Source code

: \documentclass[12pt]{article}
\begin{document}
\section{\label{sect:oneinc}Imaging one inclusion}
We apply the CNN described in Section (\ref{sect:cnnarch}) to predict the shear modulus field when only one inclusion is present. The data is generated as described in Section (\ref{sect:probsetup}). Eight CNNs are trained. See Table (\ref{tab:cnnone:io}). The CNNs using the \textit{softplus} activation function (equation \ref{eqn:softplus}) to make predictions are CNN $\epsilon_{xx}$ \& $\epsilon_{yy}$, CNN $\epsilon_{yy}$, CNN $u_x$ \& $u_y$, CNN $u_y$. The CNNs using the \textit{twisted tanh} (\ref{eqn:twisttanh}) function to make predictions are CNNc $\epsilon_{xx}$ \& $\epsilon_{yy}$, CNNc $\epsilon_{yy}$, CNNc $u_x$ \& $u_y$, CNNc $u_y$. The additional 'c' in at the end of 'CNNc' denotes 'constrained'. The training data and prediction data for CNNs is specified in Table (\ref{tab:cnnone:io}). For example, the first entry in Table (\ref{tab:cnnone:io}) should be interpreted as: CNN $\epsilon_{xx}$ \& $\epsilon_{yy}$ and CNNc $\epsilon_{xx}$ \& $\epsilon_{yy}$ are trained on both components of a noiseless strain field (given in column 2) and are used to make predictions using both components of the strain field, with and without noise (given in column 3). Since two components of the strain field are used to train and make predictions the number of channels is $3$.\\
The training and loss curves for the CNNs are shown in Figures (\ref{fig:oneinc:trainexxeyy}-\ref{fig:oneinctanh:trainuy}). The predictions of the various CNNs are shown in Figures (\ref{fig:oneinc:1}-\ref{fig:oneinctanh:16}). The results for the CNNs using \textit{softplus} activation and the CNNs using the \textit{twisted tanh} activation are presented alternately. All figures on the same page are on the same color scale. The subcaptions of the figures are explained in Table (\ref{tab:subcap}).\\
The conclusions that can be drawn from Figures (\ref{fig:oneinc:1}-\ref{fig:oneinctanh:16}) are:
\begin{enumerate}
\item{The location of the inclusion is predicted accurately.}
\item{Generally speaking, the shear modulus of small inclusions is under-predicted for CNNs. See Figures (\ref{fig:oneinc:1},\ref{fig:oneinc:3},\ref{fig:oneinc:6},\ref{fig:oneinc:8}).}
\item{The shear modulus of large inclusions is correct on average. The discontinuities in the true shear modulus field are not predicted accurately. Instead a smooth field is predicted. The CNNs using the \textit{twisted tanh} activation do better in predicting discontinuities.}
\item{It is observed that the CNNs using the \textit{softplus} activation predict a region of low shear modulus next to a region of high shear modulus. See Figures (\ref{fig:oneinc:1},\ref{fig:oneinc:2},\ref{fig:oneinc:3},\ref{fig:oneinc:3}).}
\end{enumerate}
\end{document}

EXERCISE BRIEF:
Each entry should be written out again exactly, with no word left out.

TASK RESPONSE:
Source code

: \documentclass[12pt]{article}
\begin{document}
\section{\label{sect:oneinc}Imaging one inclusion}
We apply the CNN described in Section (\ref{sect:cnnarch}) to predict the shear modulus field when only one inclusion is present. The data is generated as described in Section (\ref{sect:probsetup}). Eight CNNs are trained. See Table (\ref{tab:cnnone:io}). The CNNs using the \textit{softplus} activation function (equation \ref{eqn:softplus}) to make predictions are CNN $\epsilon_{xx}$ \& $\epsilon_{yy}$, CNN $\epsilon_{yy}$, CNN $u_x$ \& $u_y$, CNN $u_y$. The CNNs using the \textit{twisted tanh} (\ref{eqn:twisttanh}) function to make predictions are CNNc $\epsilon_{xx}$ \& $\epsilon_{yy}$, CNNc $\epsilon_{yy}$, CNNc $u_x$ \& $u_y$, CNNc $u_y$. The additional 'c' in at the end of 'CNNc' denotes 'constrained'. The training data and prediction data for CNNs is specified in Table (\ref{tab:cnnone:io}). For example, the first entry in Table (\ref{tab:cnnone:io}) should be interpreted as: CNN $\epsilon_{xx}$ \& $\epsilon_{yy}$ and CNNc $\epsilon_{xx}$ \& $\epsilon_{yy}$ are trained on both components of a noiseless strain field (given in column 2) and are used to make predictions using both components of the strain field, with and without noise (given in column 3). Since two components of the strain field are used to train and make predictions the number of channels is $3$.\\
The training and loss curves for the CNNs are shown in Figures (\ref{fig:oneinc:trainexxeyy}-\ref{fig:oneinctanh:trainuy}). The predictions of the various CNNs are shown in Figures (\ref{fig:oneinc:1}-\ref{fig:oneinctanh:16}). The results for the CNNs using \textit{softplus} activation and the CNNs using the \textit{twisted tanh} activation are presented alternately. All figures on the same page are on the same color scale. The subcaptions of the figures are explained in Table (\ref{tab:subcap}).\\
The conclusions that can be drawn from Figures (\ref{fig:oneinc:1}-\ref{fig:oneinctanh:16}) are:
\begin{enumerate}
\item{The location of the inclusion is predicted accurately.}
\item{Generally speaking, the shear modulus of small inclusions is under-predicted for CNNs. See Figures (\ref{fig:oneinc:1},\ref{fig:oneinc:3},\ref{fig:oneinc:6},\ref{fig:oneinc:8}).}
\item{The shear modulus of large inclusions is correct on average. The discontinuities in the true shear modulus field are not predicted accurately. Instead a smooth field is predicted. The CNNs using the \textit{twisted tanh} activation do better in predicting discontinuities.}
\item{It is observed that the CNNs using the \textit{softplus} activation predict a region of low shear modulus next to a region of high shear modulus. See Figures (\ref{fig:oneinc:1},\ref{fig:oneinc:2},\ref{fig:oneinc:3},\ref{fig:oneinc:3}).}
\end{enumerate}
\end{document}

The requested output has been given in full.